The Spanish problem. Mr Juncker's starting position is well-known: the expenditure of the Union in the period in question should be somewhere between 1% of the Union's GDP (a ceiling called for by the six thriftiest Member States) and 1.14% (proposed by the Commission), and any resulting reductions from the Commission's draft should cover all headings. As the main beneficiary of the cohesion policy, Spain was by definition the country worst affected by the reduction of credit under this heading in the Commission's draft, and it remained so in the Presidency's compromise, even though this did bring in greater flexibility. It is already generally agreed that the reduction in financing from the Regional Fund should be brought in gradually for regions clobbered by the statistical effect of enlargement. In the case of Spain, the Presidency's compromise provided for an additional two years of gradual reductions in the Cohesion Fund: 2007 and 2008. Five Member States opposed this: Germany, Austria, Netherlands, Denmark and Sweden. Without giving an out-an-out “no”, France observed that there is no legal basis to authorise this extension, and the United Kingdom entered a waiting reservation.

The Spanish authorities reacted with comments which went beyond the specific case of the Cohesion Fund, making the point that their country would be called upon to make the largest contribution towards the cost of enlargement, larger than the richest countries. Its net balance during the period 2000-2006 is estimated at 32.7 billion EUR; this balance would be reduced to 5 billion for the period 2007-2013, under the Commission's proposal. If the position of the countries of rigour was respected, it would fall to scarcely a billion, 8 under the Presidential compromise. Mr Miguel Angel Moratinos acknowledged the improvement put forward by the Presidency, but called for a further improvement, extending the funding of the Cohesion Fund in Spain post 2007 to four years (instead of 2).

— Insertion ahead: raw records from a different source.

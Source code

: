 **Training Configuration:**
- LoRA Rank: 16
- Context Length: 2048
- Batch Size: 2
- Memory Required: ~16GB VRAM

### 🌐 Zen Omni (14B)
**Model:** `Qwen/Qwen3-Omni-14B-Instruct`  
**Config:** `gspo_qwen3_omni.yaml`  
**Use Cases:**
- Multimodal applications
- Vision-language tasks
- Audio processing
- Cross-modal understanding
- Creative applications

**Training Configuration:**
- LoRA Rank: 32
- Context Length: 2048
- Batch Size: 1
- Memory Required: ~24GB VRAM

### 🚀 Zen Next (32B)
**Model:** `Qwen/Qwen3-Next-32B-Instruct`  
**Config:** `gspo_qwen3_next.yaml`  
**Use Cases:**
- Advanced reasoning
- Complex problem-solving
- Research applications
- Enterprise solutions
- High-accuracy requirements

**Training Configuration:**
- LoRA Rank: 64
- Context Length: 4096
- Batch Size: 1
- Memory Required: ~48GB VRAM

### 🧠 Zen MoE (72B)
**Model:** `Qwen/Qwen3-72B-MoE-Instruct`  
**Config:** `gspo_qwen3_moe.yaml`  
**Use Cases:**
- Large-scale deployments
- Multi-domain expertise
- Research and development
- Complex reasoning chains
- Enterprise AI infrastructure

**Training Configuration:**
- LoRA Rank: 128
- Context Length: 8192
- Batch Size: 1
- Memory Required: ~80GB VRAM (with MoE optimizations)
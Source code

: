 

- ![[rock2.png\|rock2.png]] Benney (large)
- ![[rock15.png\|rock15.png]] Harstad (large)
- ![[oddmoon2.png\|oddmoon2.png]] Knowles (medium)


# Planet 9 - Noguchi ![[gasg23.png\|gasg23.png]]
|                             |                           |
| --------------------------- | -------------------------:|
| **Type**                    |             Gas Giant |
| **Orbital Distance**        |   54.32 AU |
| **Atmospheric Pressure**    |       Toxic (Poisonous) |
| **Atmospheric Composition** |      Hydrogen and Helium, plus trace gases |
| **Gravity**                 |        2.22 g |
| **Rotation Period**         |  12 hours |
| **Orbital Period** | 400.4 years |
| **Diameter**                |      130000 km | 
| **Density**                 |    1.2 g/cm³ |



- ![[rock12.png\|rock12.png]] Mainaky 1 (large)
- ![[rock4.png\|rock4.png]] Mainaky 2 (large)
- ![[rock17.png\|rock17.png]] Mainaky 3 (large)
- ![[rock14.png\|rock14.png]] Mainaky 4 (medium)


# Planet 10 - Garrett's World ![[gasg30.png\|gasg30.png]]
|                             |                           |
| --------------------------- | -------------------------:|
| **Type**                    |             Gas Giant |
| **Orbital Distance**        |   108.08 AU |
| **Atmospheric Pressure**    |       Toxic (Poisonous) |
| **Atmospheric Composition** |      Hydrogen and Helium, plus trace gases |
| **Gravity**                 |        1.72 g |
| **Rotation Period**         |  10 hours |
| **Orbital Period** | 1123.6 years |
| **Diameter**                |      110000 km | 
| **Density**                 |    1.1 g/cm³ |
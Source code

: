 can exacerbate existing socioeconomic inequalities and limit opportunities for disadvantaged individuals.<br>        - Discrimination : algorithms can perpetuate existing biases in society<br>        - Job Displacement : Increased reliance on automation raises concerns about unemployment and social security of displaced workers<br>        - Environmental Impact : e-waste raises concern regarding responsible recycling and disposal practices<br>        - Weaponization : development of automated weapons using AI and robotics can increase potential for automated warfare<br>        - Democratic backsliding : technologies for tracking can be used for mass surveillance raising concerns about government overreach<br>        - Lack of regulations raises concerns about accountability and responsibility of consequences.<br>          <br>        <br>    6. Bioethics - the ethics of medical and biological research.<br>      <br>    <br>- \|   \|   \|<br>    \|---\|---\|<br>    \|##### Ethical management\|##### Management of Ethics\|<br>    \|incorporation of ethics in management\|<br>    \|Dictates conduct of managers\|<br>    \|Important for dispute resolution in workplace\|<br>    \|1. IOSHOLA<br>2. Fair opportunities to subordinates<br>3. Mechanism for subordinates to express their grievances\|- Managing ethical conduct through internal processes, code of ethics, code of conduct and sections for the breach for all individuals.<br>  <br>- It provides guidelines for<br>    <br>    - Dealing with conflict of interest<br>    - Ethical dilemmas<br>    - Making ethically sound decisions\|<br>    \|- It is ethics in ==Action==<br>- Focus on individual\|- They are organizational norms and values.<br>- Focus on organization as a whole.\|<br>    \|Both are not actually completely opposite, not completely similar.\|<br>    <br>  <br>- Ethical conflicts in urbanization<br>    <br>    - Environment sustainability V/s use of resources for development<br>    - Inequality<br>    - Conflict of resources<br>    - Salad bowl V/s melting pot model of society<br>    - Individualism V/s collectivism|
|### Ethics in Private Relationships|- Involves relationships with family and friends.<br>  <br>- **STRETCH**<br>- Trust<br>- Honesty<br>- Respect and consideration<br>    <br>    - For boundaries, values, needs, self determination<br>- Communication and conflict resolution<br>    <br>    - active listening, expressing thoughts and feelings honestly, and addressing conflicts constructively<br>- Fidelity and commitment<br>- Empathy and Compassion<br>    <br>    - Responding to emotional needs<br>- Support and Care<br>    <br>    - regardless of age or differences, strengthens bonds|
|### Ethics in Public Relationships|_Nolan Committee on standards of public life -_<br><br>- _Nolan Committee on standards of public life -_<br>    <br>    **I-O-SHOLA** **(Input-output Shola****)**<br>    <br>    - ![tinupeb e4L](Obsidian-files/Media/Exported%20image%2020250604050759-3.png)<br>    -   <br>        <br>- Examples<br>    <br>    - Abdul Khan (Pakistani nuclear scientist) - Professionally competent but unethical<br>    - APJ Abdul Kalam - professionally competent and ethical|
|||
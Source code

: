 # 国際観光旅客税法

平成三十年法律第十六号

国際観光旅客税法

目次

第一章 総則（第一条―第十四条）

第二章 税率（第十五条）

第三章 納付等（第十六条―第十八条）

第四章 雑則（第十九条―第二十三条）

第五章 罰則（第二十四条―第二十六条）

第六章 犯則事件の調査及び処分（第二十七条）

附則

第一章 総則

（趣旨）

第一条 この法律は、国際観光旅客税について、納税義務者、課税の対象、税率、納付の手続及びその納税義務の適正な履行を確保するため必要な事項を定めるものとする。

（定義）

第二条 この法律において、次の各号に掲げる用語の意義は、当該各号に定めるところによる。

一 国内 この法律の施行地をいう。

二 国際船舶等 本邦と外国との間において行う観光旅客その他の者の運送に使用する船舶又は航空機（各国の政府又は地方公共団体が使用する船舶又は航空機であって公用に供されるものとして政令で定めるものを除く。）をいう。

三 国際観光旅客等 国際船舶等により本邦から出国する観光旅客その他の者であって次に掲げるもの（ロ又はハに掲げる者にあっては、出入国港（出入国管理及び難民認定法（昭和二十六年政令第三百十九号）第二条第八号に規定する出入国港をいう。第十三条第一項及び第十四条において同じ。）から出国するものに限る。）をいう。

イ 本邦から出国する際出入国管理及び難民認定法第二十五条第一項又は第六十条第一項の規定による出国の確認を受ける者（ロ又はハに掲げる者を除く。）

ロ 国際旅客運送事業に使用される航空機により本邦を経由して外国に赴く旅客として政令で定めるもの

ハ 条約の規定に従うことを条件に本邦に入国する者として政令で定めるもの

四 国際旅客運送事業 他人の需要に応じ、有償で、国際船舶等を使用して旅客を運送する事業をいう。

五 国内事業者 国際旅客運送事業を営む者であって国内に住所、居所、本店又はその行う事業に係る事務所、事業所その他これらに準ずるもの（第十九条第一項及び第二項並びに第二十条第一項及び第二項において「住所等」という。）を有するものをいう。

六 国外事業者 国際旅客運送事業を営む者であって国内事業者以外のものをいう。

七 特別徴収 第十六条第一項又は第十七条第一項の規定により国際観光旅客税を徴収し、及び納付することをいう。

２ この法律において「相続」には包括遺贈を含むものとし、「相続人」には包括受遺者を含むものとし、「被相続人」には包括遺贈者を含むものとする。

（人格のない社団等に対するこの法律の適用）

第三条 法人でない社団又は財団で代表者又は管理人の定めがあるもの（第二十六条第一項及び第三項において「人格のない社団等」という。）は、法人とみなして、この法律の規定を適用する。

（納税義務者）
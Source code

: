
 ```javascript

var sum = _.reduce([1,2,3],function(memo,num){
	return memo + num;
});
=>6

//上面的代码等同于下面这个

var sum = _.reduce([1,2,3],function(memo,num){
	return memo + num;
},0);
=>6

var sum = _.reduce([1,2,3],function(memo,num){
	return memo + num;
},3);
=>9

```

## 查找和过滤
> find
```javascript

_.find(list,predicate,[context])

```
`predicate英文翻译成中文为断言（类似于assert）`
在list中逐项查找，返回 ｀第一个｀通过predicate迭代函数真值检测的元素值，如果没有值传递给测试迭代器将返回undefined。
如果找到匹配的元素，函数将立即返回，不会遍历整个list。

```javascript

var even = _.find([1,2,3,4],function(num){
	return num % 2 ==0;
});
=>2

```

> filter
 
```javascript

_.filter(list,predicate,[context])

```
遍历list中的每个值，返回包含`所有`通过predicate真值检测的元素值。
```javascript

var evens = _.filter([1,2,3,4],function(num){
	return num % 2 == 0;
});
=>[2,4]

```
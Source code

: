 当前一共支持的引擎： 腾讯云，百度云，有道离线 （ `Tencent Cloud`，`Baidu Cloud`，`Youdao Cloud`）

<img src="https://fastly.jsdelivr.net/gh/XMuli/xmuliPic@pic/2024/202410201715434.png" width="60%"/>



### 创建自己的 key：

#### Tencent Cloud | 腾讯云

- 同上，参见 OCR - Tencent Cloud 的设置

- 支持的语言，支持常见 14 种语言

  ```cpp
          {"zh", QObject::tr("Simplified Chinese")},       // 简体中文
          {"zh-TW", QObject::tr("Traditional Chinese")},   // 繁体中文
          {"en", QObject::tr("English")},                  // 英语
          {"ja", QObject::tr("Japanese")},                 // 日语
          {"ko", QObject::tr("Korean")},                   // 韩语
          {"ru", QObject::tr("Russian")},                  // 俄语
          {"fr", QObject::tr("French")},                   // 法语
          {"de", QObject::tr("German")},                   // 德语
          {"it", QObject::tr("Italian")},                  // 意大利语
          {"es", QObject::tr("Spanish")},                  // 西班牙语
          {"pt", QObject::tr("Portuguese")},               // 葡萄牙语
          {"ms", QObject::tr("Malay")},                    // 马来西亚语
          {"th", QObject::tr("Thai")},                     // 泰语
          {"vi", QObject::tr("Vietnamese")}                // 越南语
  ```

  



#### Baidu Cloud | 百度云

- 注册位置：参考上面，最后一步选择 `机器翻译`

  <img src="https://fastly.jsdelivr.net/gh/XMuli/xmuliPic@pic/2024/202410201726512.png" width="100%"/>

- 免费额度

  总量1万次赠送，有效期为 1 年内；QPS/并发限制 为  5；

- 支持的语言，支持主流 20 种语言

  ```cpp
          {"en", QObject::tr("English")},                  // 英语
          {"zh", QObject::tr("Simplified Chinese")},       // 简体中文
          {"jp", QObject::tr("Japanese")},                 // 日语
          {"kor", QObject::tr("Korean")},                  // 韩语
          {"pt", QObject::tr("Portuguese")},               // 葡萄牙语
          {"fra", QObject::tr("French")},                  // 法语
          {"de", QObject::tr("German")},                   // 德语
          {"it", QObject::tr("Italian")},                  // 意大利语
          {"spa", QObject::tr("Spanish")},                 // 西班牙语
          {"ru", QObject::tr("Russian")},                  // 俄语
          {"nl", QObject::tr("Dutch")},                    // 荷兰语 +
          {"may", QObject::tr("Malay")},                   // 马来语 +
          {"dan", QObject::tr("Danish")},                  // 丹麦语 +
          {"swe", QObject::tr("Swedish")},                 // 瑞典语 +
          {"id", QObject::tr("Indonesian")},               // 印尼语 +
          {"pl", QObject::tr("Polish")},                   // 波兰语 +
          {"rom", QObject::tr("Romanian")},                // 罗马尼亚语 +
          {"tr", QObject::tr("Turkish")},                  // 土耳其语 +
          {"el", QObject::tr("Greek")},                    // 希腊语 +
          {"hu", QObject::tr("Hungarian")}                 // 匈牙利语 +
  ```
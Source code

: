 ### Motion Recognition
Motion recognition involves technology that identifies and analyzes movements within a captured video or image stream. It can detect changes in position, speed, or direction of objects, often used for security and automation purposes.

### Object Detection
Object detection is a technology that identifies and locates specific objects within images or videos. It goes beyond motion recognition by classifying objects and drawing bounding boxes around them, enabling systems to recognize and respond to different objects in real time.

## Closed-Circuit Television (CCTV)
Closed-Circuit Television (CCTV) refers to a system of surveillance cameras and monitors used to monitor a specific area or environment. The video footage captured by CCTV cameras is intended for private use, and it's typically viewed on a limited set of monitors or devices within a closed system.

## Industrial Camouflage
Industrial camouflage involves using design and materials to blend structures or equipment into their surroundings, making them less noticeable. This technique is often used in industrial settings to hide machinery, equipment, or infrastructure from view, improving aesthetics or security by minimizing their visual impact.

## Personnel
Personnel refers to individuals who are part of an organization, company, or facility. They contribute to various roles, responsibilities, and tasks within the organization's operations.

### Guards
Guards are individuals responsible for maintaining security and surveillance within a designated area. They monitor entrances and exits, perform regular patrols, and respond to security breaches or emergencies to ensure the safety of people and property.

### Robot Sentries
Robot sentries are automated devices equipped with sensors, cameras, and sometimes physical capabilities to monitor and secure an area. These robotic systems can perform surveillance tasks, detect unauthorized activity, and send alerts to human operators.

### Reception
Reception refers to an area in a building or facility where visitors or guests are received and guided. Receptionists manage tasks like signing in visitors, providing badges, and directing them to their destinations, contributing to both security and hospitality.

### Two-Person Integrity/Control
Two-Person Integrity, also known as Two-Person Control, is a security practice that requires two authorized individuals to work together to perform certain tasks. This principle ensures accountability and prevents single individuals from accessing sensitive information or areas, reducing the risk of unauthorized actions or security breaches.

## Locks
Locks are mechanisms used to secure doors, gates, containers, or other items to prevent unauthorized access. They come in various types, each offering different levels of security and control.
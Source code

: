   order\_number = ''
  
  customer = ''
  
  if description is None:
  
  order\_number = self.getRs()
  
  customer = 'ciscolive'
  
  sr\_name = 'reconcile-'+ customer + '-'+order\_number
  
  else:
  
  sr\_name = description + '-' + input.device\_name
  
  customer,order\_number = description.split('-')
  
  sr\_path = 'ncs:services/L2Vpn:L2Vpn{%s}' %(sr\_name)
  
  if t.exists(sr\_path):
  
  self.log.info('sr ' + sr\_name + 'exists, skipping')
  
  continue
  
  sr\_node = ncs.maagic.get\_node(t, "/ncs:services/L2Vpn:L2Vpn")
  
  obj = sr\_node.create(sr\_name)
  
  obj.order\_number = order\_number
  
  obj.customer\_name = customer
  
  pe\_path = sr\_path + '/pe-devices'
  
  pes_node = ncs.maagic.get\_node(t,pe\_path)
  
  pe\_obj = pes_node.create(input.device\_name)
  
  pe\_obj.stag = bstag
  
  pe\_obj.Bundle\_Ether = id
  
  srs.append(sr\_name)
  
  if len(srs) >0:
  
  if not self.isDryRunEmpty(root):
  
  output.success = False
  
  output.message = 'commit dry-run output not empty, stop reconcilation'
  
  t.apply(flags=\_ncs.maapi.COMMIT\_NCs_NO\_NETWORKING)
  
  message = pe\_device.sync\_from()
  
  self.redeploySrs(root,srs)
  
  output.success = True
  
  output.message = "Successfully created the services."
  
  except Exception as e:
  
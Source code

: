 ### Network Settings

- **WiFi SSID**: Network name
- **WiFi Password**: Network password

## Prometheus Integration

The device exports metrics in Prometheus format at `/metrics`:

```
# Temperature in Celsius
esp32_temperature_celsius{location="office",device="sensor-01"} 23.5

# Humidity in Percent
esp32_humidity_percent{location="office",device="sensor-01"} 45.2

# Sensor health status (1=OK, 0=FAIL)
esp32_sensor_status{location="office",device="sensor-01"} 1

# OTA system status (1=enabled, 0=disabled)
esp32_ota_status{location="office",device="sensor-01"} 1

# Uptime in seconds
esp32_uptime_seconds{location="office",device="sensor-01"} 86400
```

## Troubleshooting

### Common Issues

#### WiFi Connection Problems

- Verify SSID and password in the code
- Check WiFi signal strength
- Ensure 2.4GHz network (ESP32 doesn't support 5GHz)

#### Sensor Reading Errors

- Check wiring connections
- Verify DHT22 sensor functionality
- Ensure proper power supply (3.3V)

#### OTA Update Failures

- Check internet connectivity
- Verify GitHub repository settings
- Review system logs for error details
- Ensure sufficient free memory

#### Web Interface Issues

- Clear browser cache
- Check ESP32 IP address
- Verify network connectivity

All equally dissatisfied. The compromised also displeased Italy (which is also concerned that it could become the main bearer of the cost of enlargement), Greece and Portugal (which both felt that the special regime earmarked for them fell somewhat short), and even Belgium, because the region of Hainaut would get around 730 million EUR between 2007 and 2013, instead of the 1.2 billion proposed by the Commission. The level of 4% of national GDP as a ceiling of Community aid would be applied for the new Member States, including Bulgaria and Romania once they join. This has been challenged by most of the countries in question. Poland, having put at 3 billion EUR the support reserved for it, decided it was insufficient; it felt that the planned savings should not be made to the detriment of the poorest countries of the Union.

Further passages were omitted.